You can read them as basically an energy company. The unobtanium is some kind of important energy source, so they're essentially Exxon IN SPACE.
And most mercs/PMC grunts in real life are vets from one nation's armies or another (e.g., a significant number of Blackwater operatives were former Chilean Special Forces). Pretty rational career choice for a soldier: you have some skills you learned fighting under a flag that some suits are willing to pay you 10x your old salary for--sign me up! How is that important?

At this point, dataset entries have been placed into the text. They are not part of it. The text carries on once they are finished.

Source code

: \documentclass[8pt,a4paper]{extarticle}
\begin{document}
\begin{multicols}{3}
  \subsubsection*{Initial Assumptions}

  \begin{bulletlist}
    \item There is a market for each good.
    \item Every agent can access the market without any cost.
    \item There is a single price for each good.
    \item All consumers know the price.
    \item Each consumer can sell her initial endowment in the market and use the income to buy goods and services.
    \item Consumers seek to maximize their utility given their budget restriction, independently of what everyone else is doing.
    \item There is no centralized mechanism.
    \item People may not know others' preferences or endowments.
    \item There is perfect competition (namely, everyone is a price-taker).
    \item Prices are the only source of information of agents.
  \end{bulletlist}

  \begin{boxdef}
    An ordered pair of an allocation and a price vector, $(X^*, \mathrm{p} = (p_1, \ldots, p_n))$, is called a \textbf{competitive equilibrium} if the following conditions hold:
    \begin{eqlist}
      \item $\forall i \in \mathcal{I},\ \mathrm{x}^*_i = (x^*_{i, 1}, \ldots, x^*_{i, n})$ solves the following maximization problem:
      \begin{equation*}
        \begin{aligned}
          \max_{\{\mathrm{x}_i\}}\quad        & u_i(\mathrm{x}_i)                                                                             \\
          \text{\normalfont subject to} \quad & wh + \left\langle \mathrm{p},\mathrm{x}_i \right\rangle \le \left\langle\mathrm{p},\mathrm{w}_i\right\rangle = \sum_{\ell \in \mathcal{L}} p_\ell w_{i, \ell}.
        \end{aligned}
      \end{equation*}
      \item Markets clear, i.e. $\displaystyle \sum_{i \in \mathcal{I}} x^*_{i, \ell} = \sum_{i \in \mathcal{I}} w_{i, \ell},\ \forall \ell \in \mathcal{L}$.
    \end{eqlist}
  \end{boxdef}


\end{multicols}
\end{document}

Also, for better or for worse, it seems like
Avatar is one of those properties where you need to RTFM to understand half of what's going on: http://james-camerons-avatar.wikia.com/wiki/Resources_Development_Administration
For the record, I found the story painfully derivative too, but a few things made it tolerable. Although I'm all for sustainable development and environmental responsibility, I'm not for tree-hugging for tree-hugging's sake. I like living in an industrial society with the internet, phones, cars, and antibiotics, thank you very much. (A friend of mine used to say, every modern Western city is two weeks away from being the Third World: just cut off running water and sewage.)
I accepted it from the Na'vi because they could actually neurologically interface with the lifeforms on their planet, and use trees as computer databases of their memories. So it wasn't as simple as moving to a different copse of trees on the other side of the forest. When the humans destroyed Hometree, it was the equivalent of burning down the Library of Alexandria, and as a librarian, I consider that a horrendous act. You're not just burning down someone's house, you're eradicating
their culture.
The rest of the story was pretty pedestrian, but the acting, visuals and action elevated it quite a bit. It was really the main character who pissed me off. He was sent among the Na'vi to try and get them to leave their home, and he didn't even try. He knew he was the last hope for a diplomatic solution before Colonel Hardass brought down the hammer, and he was the one person whom the Colonel, Dr. Augustine and the Na'vi could respect. If anyone could have brokered a compromise, it was him. And he pissed away all his time flirting with the chief's daughter and going native until the very moment the bulldozers rolled in! It's hardly the first time I've enjoyed a sci-fi/fantasy story
despite the annoying messianic hero, but I still hate it when it happens.